She lunged for it, cracking her elbow hard on the blacktop, crumpling the form in her fist as she grabbed it.
"I've got it. I've got it," she stammered. Turning her face away from Kudrow, she closed her eyes and mouthed a silent thank-you to God. She clutched the mess of papers and folders and clipboard to her chest, rose awkwardly, and backed around the open door of the squad car.
Kudrow watched her with interest. "Something I shouldn't see, Miss Broussard?"
Annie's fingers tightened on the crumpled arrest form. "I have to go."
"You were the officer on the scene last night. My client claims you saved his life. It took courage for you to stop Fourcade," he said, bracing the car door open as Annie slid behind the wheel. "It takes courage to do the right thing."
"How would you know?" Annie grumbled. "You're a lawyer."

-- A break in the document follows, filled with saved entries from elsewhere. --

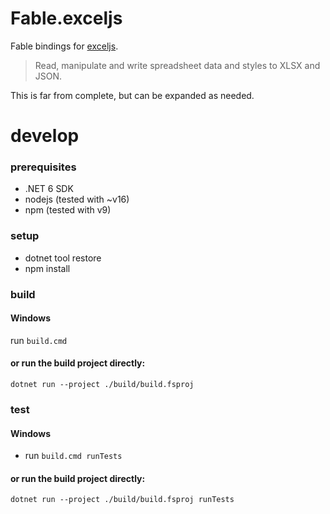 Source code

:# Fable.exceljs

Fable bindings for [exceljs](https://github.com/exceljs/exceljs).

> Read, manipulate and write spreadsheet data and styles to XLSX and JSON.

This is far from complete, but can be expanded as needed.

# develop

### prerequisites

- .NET 6 SDK
- nodejs (tested with ~v16)
- npm (tested with v9)

### setup

- dotnet tool restore
- npm install

### build

#### Windows

run `build.cmd`

#### or run the build project directly:

`dotnet run --project ./build/build.fsproj`

### test

#### Windows

- run `build.cmd runTests`

#### or run the build project directly:

`dotnet run --project ./build/build.fsproj runTests`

The gibe bounced off his jaundiced hide. She could feel the heat of his gaze on her face, though she refused to look at him. A faint, fetid scent of decay touched her nose, and she wondered if it was the bayou or Kudrow.
"The abuse of power, the abuse of office, the abuse of public trust-those are terrible things, Miss Broussard."
"So are stalking and murder. It's Deputy Broussard." She turned the key in the ignition and slammed the door shut.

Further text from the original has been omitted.